## [REQUIRED WORK]
In the material below, find every line containing "hsize" and copy that line.

## [DATA UNDER STUDY]
* * *

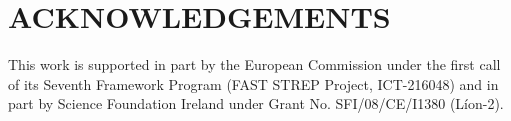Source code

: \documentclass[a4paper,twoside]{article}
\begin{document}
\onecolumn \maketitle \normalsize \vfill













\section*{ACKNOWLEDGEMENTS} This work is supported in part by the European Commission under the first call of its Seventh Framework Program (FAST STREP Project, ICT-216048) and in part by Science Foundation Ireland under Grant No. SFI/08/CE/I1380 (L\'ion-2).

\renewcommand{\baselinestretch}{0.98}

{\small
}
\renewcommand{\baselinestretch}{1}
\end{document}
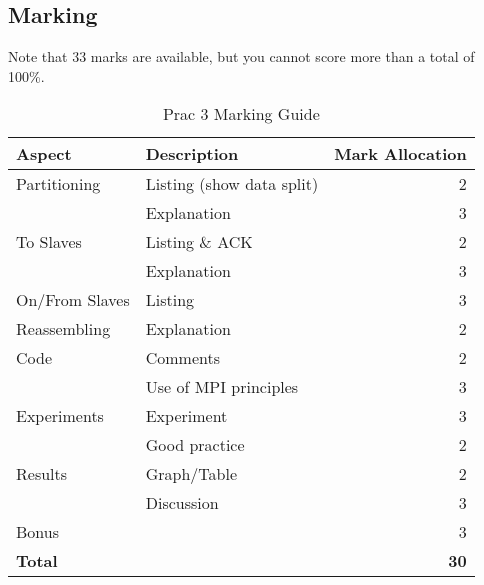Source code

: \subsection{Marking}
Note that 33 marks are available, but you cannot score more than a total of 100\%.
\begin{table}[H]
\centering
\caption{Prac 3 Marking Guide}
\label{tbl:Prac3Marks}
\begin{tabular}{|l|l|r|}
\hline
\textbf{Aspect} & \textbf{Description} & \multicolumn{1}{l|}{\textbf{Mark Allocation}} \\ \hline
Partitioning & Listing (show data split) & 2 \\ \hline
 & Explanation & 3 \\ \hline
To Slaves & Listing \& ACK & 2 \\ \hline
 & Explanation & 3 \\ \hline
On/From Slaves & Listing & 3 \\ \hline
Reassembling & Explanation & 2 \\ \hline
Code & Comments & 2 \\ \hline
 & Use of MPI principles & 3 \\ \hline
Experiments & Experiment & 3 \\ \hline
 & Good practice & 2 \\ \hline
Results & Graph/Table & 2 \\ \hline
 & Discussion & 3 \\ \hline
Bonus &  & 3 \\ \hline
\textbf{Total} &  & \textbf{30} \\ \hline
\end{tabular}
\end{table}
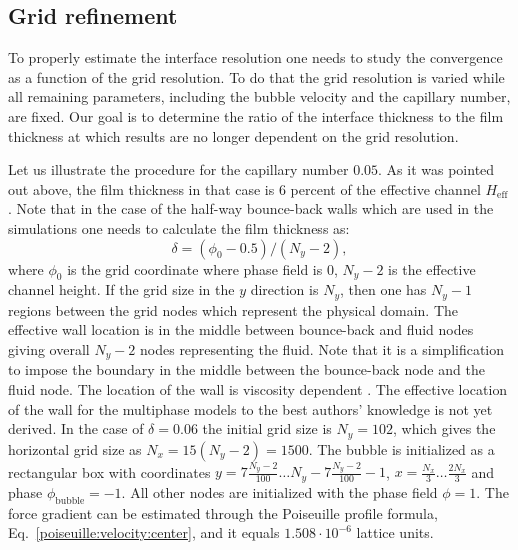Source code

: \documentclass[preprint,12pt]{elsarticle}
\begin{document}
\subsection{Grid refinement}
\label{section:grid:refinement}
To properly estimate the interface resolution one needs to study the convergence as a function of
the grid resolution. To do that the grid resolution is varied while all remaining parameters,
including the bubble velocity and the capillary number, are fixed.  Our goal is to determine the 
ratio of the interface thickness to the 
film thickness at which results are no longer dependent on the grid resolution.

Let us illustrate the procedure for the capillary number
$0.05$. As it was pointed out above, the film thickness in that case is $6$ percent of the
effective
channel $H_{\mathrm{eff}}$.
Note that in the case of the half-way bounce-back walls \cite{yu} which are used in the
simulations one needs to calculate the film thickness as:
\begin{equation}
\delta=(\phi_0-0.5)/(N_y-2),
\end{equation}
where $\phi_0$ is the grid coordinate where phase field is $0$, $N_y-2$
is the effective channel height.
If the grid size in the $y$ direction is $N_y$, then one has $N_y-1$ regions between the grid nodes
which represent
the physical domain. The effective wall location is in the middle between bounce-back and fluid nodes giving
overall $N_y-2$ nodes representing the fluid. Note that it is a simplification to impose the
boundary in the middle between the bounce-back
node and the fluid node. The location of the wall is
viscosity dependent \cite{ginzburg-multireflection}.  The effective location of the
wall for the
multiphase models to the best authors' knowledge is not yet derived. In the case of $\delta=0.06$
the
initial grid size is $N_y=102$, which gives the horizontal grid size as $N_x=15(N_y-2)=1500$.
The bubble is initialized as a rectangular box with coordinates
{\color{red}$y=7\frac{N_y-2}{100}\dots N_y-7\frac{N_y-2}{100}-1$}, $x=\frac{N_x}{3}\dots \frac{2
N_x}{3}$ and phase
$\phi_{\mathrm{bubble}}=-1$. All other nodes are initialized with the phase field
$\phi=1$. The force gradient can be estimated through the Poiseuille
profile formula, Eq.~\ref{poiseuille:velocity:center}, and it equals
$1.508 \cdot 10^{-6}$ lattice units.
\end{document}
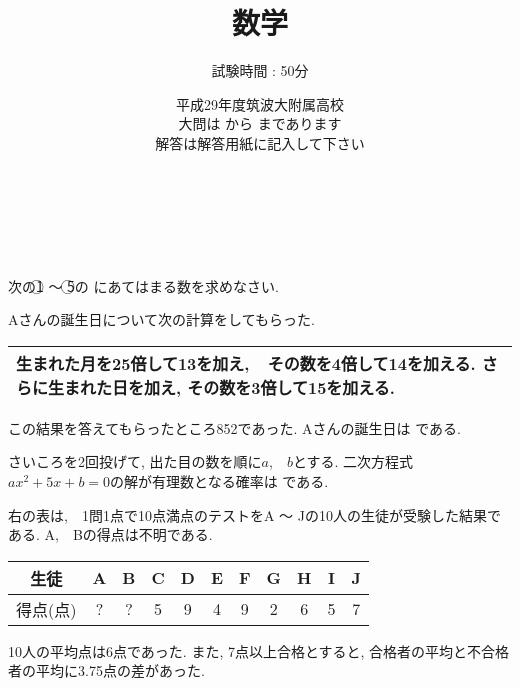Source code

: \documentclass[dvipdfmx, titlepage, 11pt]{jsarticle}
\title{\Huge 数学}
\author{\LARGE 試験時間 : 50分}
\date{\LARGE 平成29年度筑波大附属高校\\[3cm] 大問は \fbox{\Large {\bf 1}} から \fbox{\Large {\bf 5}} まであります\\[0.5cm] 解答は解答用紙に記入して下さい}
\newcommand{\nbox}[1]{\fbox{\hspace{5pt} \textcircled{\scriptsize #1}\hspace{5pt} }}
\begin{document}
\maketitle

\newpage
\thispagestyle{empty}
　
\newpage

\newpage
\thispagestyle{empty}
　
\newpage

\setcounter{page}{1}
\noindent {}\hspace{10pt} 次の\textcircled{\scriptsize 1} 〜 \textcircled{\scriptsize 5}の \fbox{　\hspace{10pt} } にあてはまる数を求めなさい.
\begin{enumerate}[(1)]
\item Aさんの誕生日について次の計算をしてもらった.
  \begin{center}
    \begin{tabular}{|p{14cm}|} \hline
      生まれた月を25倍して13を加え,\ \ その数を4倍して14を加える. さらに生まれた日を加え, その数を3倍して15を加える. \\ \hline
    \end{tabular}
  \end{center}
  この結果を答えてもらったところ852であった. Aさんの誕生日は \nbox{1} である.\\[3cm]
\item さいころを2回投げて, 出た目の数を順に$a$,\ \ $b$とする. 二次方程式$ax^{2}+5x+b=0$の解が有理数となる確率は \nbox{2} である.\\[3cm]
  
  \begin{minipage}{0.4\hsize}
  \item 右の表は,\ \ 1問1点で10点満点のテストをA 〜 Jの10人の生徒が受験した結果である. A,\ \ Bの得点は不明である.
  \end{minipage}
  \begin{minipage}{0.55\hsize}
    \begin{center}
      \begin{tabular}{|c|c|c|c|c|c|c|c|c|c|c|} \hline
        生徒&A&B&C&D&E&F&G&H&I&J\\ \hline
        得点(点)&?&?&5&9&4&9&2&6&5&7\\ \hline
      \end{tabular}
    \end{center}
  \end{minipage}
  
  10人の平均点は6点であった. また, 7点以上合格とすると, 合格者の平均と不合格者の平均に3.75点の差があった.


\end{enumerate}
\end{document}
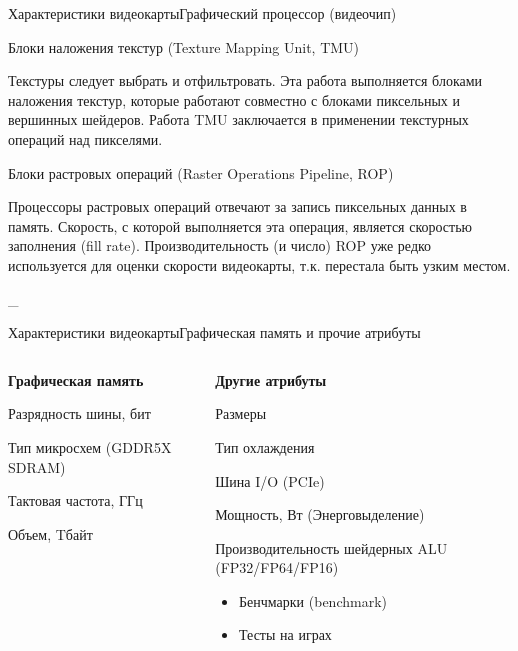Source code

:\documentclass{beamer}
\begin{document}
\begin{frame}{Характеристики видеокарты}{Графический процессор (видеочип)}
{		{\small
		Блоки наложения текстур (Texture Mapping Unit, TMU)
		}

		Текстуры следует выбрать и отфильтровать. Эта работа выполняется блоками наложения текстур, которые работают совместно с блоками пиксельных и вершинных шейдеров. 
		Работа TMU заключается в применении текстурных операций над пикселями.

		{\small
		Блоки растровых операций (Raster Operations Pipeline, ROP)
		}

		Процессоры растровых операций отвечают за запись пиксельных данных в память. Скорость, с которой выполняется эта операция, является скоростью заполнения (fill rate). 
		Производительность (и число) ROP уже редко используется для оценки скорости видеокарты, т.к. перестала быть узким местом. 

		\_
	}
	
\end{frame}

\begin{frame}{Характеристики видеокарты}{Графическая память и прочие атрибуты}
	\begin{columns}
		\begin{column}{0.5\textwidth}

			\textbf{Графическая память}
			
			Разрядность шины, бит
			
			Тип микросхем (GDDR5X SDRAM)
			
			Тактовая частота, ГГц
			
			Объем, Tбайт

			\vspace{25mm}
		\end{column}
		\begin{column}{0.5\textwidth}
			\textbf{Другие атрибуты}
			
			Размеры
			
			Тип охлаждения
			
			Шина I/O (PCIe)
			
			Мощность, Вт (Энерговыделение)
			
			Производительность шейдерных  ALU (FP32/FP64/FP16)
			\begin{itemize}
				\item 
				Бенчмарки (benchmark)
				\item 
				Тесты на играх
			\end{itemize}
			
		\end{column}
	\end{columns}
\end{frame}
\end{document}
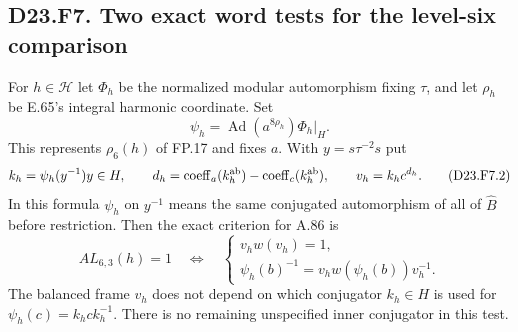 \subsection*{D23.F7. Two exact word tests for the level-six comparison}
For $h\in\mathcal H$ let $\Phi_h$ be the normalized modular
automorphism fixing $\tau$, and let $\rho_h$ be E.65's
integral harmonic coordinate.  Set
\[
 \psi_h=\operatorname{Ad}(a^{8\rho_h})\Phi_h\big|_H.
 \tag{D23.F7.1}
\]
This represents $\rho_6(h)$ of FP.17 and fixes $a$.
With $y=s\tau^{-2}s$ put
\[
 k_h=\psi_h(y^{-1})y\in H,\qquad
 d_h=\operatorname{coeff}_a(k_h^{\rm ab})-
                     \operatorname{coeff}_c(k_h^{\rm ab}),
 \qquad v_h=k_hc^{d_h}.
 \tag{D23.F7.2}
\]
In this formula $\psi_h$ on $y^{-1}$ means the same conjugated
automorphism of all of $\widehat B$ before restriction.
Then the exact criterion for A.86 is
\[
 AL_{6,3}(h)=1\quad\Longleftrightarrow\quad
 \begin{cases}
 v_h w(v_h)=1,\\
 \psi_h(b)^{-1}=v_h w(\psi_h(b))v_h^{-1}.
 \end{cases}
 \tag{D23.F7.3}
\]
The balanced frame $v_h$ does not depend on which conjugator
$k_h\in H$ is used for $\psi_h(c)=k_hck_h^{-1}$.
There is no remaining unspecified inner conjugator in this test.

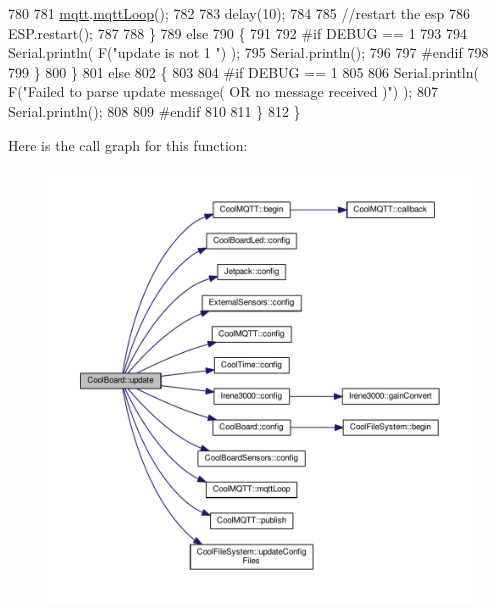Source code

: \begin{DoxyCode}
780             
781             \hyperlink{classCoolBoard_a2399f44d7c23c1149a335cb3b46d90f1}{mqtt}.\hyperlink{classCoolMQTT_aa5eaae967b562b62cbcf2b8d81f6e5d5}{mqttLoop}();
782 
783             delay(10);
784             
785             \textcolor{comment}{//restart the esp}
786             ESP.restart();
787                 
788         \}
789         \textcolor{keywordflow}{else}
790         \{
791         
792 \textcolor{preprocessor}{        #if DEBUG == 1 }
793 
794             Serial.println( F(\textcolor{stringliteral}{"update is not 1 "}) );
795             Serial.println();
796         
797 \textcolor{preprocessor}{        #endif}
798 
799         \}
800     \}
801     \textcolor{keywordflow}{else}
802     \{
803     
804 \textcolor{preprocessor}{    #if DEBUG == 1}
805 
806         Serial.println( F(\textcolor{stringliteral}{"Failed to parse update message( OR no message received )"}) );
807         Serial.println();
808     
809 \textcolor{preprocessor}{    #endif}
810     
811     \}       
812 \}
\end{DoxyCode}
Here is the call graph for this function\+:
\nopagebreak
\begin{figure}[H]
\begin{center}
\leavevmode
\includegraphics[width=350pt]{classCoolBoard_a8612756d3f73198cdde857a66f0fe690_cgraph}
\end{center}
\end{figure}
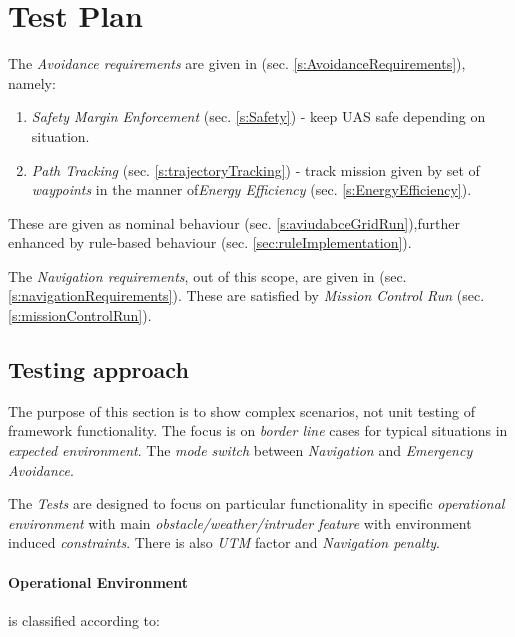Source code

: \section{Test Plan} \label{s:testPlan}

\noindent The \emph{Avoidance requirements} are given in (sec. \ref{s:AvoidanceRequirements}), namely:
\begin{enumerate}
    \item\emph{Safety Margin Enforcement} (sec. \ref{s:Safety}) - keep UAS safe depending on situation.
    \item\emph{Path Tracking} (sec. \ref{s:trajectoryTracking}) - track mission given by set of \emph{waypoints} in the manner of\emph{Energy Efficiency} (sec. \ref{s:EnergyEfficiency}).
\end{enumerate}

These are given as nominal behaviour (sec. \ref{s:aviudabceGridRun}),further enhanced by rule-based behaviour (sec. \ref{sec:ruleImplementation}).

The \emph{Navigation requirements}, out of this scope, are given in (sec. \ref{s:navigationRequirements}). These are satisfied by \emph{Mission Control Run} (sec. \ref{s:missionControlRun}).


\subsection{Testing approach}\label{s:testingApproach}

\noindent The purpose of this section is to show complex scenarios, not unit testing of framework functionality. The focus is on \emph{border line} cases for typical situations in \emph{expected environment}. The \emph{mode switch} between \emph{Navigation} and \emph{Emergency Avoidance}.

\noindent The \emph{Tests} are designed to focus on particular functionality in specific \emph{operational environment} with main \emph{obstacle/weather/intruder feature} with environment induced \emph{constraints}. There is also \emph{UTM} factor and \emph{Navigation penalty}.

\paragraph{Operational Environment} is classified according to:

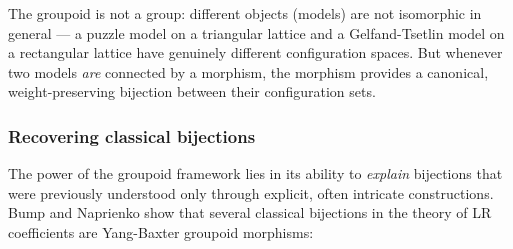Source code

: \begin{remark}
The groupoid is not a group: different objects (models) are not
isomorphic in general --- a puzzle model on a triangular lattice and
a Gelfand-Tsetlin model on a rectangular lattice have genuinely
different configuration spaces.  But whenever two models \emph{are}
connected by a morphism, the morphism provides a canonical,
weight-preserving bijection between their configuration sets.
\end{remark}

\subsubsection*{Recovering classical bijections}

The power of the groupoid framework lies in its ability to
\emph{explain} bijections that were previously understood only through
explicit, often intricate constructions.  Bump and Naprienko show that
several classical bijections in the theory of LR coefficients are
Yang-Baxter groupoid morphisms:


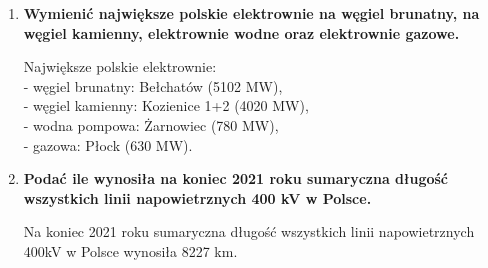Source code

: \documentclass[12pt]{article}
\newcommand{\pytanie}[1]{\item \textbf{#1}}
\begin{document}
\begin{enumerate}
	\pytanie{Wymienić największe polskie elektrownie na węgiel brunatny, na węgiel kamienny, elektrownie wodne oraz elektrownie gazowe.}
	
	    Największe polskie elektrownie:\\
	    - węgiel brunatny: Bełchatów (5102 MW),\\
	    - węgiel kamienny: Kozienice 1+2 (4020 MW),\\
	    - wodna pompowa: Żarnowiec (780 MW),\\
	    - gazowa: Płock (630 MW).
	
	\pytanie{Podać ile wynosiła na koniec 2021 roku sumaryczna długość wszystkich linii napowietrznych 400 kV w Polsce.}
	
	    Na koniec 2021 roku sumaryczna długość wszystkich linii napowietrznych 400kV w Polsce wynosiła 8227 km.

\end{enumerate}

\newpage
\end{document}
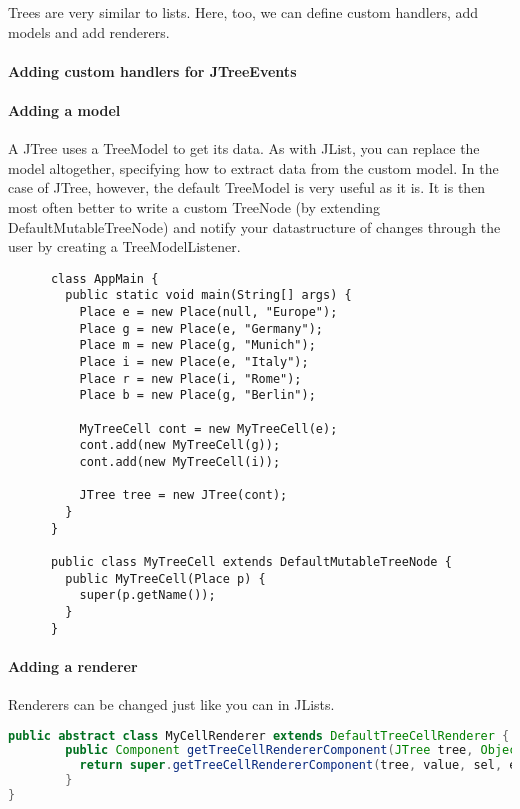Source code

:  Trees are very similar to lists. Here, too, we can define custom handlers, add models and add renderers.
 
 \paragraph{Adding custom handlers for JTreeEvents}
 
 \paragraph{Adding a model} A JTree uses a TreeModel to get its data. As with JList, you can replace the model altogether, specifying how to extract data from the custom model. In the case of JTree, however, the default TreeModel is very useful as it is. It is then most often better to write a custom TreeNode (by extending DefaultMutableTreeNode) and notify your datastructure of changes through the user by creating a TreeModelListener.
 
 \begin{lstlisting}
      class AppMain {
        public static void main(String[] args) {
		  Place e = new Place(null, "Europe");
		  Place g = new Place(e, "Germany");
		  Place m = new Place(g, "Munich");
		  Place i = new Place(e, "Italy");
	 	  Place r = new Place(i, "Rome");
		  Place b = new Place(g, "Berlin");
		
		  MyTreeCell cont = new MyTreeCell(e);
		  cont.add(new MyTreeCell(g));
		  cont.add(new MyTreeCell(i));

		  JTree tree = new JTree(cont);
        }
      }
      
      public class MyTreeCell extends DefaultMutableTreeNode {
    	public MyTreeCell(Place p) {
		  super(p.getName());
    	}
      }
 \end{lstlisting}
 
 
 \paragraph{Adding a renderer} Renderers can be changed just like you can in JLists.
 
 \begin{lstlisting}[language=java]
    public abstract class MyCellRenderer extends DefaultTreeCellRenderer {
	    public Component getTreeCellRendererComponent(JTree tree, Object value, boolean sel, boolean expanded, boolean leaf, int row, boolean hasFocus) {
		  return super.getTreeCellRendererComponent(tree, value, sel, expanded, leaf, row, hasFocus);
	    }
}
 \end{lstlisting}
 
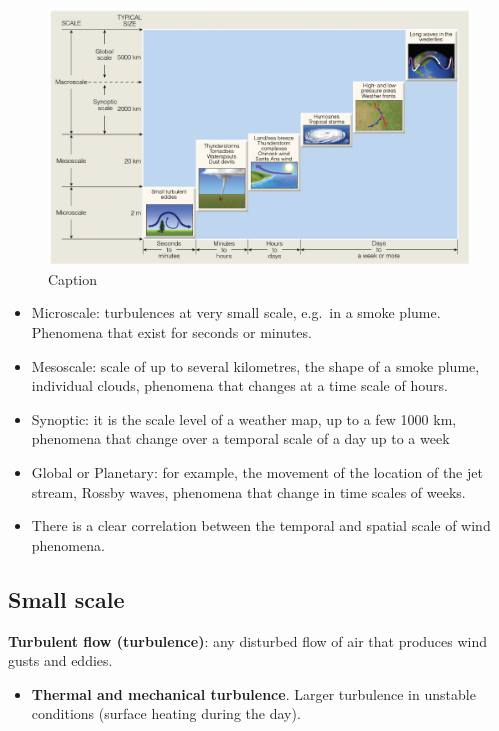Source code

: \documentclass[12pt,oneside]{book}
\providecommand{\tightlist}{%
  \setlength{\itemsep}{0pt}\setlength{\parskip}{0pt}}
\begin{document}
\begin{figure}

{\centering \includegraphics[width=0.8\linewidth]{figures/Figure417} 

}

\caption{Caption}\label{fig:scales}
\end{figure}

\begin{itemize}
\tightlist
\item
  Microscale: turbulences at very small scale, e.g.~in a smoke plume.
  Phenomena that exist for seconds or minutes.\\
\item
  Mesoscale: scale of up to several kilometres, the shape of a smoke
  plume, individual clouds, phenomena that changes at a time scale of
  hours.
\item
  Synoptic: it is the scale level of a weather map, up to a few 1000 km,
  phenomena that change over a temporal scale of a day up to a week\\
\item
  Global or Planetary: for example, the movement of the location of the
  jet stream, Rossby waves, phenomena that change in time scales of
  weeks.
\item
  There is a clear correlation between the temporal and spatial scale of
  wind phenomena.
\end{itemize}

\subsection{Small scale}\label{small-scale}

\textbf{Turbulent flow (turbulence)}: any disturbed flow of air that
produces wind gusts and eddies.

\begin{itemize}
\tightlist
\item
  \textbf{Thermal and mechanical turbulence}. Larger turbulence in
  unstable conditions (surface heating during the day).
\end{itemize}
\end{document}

* * *

## [WRITTEN ANSWER]
  \begin{minipage}{0.4\hsize}
  \begin{minipage}{0.55\hsize}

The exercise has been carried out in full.